■ **Your instructions**: Output all of the entries exactly as they are given.
Record extracts: Begin
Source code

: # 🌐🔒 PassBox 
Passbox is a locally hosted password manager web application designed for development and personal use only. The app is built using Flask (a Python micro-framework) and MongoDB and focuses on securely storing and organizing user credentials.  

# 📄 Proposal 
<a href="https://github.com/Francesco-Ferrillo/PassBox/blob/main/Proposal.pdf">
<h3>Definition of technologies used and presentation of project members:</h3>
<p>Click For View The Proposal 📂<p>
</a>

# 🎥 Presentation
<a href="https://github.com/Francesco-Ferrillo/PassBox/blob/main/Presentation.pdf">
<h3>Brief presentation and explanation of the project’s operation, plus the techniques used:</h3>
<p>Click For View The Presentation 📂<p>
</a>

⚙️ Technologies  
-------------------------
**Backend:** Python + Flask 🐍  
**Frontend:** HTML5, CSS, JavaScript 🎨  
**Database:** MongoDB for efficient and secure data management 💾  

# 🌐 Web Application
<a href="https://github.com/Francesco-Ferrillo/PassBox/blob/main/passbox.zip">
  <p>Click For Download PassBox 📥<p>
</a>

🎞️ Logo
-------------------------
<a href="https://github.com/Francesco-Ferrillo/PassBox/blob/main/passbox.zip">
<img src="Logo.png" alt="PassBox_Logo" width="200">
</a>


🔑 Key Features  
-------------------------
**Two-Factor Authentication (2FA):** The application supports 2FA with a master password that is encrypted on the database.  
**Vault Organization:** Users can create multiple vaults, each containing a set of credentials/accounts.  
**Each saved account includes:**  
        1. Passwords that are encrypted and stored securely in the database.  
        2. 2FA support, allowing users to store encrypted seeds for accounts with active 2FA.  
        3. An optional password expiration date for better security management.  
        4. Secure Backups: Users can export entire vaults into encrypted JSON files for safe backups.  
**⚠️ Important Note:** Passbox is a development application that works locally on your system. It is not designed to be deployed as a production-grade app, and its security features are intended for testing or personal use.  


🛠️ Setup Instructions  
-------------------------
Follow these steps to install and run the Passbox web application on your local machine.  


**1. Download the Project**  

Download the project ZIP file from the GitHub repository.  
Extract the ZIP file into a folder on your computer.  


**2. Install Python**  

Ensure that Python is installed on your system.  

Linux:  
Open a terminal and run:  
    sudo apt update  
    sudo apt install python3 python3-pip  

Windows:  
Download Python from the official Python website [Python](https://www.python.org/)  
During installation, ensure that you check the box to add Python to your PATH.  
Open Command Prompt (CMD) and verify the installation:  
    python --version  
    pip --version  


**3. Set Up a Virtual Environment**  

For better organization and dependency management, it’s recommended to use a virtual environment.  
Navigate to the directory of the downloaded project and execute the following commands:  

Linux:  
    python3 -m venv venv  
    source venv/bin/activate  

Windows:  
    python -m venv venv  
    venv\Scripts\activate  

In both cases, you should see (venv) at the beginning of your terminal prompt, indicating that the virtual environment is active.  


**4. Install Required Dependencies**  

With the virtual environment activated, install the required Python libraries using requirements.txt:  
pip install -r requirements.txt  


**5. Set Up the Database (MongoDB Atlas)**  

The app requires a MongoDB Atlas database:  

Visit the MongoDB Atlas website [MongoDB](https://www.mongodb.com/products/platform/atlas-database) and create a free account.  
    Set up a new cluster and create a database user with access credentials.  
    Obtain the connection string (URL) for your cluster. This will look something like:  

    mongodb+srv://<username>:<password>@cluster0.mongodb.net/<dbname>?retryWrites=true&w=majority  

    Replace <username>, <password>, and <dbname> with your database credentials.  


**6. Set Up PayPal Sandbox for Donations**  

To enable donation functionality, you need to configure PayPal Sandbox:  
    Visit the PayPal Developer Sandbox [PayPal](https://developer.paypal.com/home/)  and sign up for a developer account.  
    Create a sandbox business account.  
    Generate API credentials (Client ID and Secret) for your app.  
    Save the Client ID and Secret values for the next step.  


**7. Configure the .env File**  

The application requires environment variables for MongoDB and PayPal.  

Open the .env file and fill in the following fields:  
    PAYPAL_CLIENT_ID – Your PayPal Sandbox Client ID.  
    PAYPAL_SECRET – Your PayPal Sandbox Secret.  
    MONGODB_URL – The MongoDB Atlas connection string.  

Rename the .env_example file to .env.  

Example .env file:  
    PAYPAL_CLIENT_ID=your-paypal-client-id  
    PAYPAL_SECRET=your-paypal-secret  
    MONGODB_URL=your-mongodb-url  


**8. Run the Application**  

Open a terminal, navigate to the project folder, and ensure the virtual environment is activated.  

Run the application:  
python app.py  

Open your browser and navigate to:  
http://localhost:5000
Record extracts: End
■ **Response**:
Source code

: # 🌐🔒 PassBox 
Passbox is a locally hosted password manager web application designed for development and personal use only. The app is built using Flask (a Python micro-framework) and MongoDB and focuses on securely storing and organizing user credentials.  

# 📄 Proposal 
<a href="https://github.com/Francesco-Ferrillo/PassBox/blob/main/Proposal.pdf">
<h3>Definition of technologies used and presentation of project members:</h3>
<p>Click For View The Proposal 📂<p>
</a>

# 🎥 Presentation
<a href="https://github.com/Francesco-Ferrillo/PassBox/blob/main/Presentation.pdf">
<h3>Brief presentation and explanation of the project’s operation, plus the techniques used:</h3>
<p>Click For View The Presentation 📂<p>
</a>

⚙️ Technologies  
-------------------------
**Backend:** Python + Flask 🐍  
**Frontend:** HTML5, CSS, JavaScript 🎨  
**Database:** MongoDB for efficient and secure data management 💾  

# 🌐 Web Application
<a href="https://github.com/Francesco-Ferrillo/PassBox/blob/main/passbox.zip">
  <p>Click For Download PassBox 📥<p>
</a>

🎞️ Logo
-------------------------
<a href="https://github.com/Francesco-Ferrillo/PassBox/blob/main/passbox.zip">
<img src="Logo.png" alt="PassBox_Logo" width="200">
</a>


🔑 Key Features  
-------------------------
**Two-Factor Authentication (2FA):** The application supports 2FA with a master password that is encrypted on the database.  
**Vault Organization:** Users can create multiple vaults, each containing a set of credentials/accounts.  
**Each saved account includes:**  
        1. Passwords that are encrypted and stored securely in the database.  
        2. 2FA support, allowing users to store encrypted seeds for accounts with active 2FA.  
        3. An optional password expiration date for better security management.  
        4. Secure Backups: Users can export entire vaults into encrypted JSON files for safe backups.  
**⚠️ Important Note:** Passbox is a development application that works locally on your system. It is not designed to be deployed as a production-grade app, and its security features are intended for testing or personal use.  


🛠️ Setup Instructions  
-------------------------
Follow these steps to install and run the Passbox web application on your local machine.  


**1. Download the Project**  

Download the project ZIP file from the GitHub repository.  
Extract the ZIP file into a folder on your computer.  


**2. Install Python**  

Ensure that Python is installed on your system.  

Linux:  
Open a terminal and run:  
    sudo apt update  
    sudo apt install python3 python3-pip  

Windows:  
Download Python from the official Python website [Python](https://www.python.org/)  
During installation, ensure that you check the box to add Python to your PATH.  
Open Command Prompt (CMD) and verify the installation:  
    python --version  
    pip --version  


**3. Set Up a Virtual Environment**  

For better organization and dependency management, it’s recommended to use a virtual environment.  
Navigate to the directory of the downloaded project and execute the following commands:  

Linux:  
    python3 -m venv venv  
    source venv/bin/activate  

Windows:  
    python -m venv venv  
    venv\Scripts\activate  

In both cases, you should see (venv) at the beginning of your terminal prompt, indicating that the virtual environment is active.  


**4. Install Required Dependencies**  

With the virtual environment activated, install the required Python libraries using requirements.txt:  
pip install -r requirements.txt  


**5. Set Up the Database (MongoDB Atlas)**  

The app requires a MongoDB Atlas database:  

Visit the MongoDB Atlas website [MongoDB](https://www.mongodb.com/products/platform/atlas-database) and create a free account.  
    Set up a new cluster and create a database user with access credentials.  
    Obtain the connection string (URL) for your cluster. This will look something like:  

    mongodb+srv://<username>:<password>@cluster0.mongodb.net/<dbname>?retryWrites=true&w=majority  

    Replace <username>, <password>, and <dbname> with your database credentials.  


**6. Set Up PayPal Sandbox for Donations**  

To enable donation functionality, you need to configure PayPal Sandbox:  
    Visit the PayPal Developer Sandbox [PayPal](https://developer.paypal.com/home/)  and sign up for a developer account.  
    Create a sandbox business account.  
    Generate API credentials (Client ID and Secret) for your app.  
    Save the Client ID and Secret values for the next step.  


**7. Configure the .env File**  

The application requires environment variables for MongoDB and PayPal.  

Open the .env file and fill in the following fields:  
    PAYPAL_CLIENT_ID – Your PayPal Sandbox Client ID.  
    PAYPAL_SECRET – Your PayPal Sandbox Secret.  
    MONGODB_URL – The MongoDB Atlas connection string.  

Rename the .env_example file to .env.  

Example .env file:  
    PAYPAL_CLIENT_ID=your-paypal-client-id  
    PAYPAL_SECRET=your-paypal-secret  
    MONGODB_URL=your-mongodb-url  


**8. Run the Application**  

Open a terminal, navigate to the project folder, and ensure the virtual environment is activated.  

Run the application:  
python app.py  

Open your browser and navigate to:  
http://localhost:5000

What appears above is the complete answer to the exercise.